I had a slight niggle about Jem all day while I was at work. The downside of my new job was that it really wasn’t very busy, nor absorbing. And that meant I had lots of time to fret. I was worried that Cassie could have worked out who Jem was, and befriended her just to get the gossip about Alistair. Did teenagers care about old television presenters? I wasn’t sure. The girls at Jem’s old school certainly had, but I had a sneaking suspicion that was more about them sensing a weakness than the story itself. I had always hated the ‘mean girls’ cliché but there were definitely some queen bees at that school who had made it their business to make some of their classmates’ lives a misery. And unfortunately, Alistair’s arrest and trial put Jem firmly in their sights.
I tried not to think about Alistair’s arrest and the court case and the awfulness that followed if I could avoid it but I found that no matter how hard I tried to forget, it just kept popping into my head and forcing me to remember how my charming, handsome husband, the darling of the press, became a villain overnight.
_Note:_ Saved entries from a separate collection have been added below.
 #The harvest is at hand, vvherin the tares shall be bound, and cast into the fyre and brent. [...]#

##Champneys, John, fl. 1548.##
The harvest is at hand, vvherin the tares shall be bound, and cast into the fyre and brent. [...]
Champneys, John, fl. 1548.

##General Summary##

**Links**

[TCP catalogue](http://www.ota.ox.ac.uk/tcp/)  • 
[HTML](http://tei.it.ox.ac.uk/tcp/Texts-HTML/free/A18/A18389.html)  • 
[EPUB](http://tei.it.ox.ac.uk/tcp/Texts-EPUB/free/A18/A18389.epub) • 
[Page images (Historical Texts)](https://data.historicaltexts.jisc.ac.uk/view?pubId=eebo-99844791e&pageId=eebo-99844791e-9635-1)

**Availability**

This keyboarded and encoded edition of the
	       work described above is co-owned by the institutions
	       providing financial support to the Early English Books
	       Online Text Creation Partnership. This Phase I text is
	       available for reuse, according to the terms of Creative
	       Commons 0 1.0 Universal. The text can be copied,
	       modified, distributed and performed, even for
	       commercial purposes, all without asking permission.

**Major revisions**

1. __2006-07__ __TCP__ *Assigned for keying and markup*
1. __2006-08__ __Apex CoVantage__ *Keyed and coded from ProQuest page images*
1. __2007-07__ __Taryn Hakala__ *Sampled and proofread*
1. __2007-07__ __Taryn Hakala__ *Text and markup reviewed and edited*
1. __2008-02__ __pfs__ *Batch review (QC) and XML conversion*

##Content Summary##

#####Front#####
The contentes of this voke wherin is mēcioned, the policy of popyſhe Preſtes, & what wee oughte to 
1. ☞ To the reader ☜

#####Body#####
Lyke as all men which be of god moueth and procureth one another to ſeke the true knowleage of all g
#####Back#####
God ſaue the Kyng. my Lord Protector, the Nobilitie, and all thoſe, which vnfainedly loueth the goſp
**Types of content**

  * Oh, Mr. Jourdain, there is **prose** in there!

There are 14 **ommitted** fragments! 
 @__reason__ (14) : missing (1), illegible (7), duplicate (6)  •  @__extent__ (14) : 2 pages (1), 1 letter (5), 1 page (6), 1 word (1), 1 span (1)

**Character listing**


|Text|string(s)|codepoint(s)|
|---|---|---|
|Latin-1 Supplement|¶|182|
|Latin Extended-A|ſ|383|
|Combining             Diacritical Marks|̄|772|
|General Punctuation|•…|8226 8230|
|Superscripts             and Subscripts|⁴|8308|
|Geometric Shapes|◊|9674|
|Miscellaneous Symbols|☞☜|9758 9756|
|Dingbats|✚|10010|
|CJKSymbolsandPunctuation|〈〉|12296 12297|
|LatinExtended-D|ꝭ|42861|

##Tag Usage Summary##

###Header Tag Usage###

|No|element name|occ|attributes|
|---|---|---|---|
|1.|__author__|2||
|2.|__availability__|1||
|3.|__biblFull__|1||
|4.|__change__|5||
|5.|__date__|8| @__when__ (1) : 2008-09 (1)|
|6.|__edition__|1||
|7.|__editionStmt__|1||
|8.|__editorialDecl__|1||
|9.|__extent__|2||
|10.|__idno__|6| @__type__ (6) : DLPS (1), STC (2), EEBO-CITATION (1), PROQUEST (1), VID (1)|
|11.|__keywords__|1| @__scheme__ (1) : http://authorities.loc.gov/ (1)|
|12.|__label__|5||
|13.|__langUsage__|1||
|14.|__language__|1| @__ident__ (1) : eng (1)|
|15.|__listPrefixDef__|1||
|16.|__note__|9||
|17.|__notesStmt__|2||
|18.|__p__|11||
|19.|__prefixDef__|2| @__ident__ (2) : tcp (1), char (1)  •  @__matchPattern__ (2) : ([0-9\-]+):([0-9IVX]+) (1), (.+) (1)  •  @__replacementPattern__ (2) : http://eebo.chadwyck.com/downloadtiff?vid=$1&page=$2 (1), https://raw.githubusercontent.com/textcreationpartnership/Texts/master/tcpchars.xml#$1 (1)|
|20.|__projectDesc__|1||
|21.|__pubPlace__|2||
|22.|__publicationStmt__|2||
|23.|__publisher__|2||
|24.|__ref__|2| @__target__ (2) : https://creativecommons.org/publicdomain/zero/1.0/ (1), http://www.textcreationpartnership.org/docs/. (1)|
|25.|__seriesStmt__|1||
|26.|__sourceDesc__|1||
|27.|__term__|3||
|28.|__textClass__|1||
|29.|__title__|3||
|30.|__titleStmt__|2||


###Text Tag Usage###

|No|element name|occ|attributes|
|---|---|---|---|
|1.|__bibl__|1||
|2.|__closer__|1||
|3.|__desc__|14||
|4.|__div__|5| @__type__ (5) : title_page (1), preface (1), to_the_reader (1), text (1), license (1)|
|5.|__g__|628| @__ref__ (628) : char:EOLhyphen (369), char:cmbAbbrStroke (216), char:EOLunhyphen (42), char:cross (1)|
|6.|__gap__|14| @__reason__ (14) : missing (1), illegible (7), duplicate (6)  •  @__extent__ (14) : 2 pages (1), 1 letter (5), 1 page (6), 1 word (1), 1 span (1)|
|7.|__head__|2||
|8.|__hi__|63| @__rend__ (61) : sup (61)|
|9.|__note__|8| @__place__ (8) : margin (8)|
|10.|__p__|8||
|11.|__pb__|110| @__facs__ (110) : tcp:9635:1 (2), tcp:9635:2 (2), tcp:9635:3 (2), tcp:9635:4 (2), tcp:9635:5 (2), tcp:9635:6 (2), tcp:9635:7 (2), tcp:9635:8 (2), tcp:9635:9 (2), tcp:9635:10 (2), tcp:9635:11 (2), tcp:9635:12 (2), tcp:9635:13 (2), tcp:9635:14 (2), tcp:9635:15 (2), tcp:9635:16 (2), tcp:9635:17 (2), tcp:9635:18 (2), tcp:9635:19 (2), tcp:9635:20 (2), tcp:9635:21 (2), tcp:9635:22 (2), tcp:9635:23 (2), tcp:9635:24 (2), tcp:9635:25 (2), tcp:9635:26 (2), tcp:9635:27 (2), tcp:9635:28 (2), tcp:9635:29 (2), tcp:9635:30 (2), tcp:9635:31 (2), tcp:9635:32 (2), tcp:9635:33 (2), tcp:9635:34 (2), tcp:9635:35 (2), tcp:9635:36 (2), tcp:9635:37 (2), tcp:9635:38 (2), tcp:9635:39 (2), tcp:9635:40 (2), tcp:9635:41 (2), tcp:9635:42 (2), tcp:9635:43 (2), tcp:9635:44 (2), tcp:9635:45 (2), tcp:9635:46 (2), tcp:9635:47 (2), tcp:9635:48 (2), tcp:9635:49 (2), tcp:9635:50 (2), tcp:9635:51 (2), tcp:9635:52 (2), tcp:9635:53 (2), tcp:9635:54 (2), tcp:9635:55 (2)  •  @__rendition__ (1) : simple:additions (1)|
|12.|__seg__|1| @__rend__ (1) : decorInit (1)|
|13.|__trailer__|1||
Of course I had stood by him at first. Why wouldn’t I when he was standing in front of me, ashen-faced, telling me it was all a big mistake? That he barely knew this woman who was saying such awful things – he’d only ever seen her in the corridor or maybe taking notes in a production meeting. She must be mentally ill, he told me, his eyes filling with tears. She needs our sympathy, not our anger. I’d taken him in my arms, amazed by his generosity and promising I’d be right by his side.
But then another woman came forward, and another. And he was charged, and we were hurtled into the awfulness of courts and custodial sentences. And they were so young, these women. Not teens – not like the rumours said – but interns young enough to be his daughter. Fresh out of university and eager and excited to get started in their television career until my disgusting husband made it dirty and spoiled.
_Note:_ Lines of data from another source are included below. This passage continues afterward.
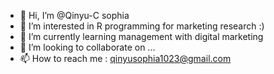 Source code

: - 👋 Hi, I’m @Qinyu-C sophia
- 👀 I’m interested in R programming for marketing research :)
- 🌱 I’m currently learning management with digital marketing
- 💞️ I’m looking to collaborate on ...
- 📫 How to reach me :   qinyusophia1023@gmail.com

<!---
Qinyu-C/Qinyu-C is a ✨ special ✨ repository because its `README.md` (this file) appears on your GitHub profile.
You can click the Preview link to take a look at your changes.
--->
I tapped my keyboard to bring my screen back to life and sighed. The will I was drafting wasn’t exactly gripping and I needed a distraction from my thoughts, so I pushed my chair back from my desk and went in search of tea. The firm’s receptionist, Judy, was in the kitchen with Marcus – a law student who helped Mr Langdown sometimes. They were watching something on Judy’s phone.
‘Cat videos?’ I said, turning on the tap to fill the kettle.
Judy looked up. ‘Ooh if you’re making one, yes please.’
I took two mugs out of the cupboard and raised an eyebrow at Marcus who nodded, still gripped by the action on the phone. I added another mug and dropped three teabags in.
‘What is it?’ I asked, wondering what had them so enthralled.
‘Some MP has accidentally shared a saucy message on Twitter,’ Marcus said. ‘Look. It was clearly meant for his wife, but he made it public. It’s filthy and totally hilarious. Though people are being pretty mean about her, which isn’t great.’
I glanced at the screen as he showed me the comments people were making about the wife’s appearance, and made a face. ‘Urgh. What happened to “be kind” eh?’
Judy looked half ashamed, half gleeful. ‘We’re just watching the … what did you call it, Marcus?’
‘Pile on,’ Marcus said with relish. ‘He’s deleted the message but everyone’s screen grabbed it so he can’t deny it. Everyone’s talking about it.’ He bit his lip. ‘Shame they’re being so nasty about her, though.’
I concentrated on stirring the tea and pouring on the milk, hoping they couldn’t see my hands shaking. It was so easy to make mistakes on social media. To write something in anger or without double-checking that your meaning was clear. Or – apparently – to share something publicly that should have been private. Thinking about my own error made me feel sick. My ‘pile on’ had been quite early on in that nightmarish time when Alistair had been arrested and the police had been in our house night and day, searching our bedroom, and the study, and Jem’s room. They’d taken the computer from the lounge as well as my work laptop and Jem’s phone. And all the neighbours saw, of course, even though our house was large and set back from the road. You can’t miss a load of police cars and streams of uniformed officers carrying out laptops and monitors. I think that’s where the rumours that Alistair had groomed young girls started, which is totally understandable. If I’d seen it happen to a neighbour, I’d have assumed that too.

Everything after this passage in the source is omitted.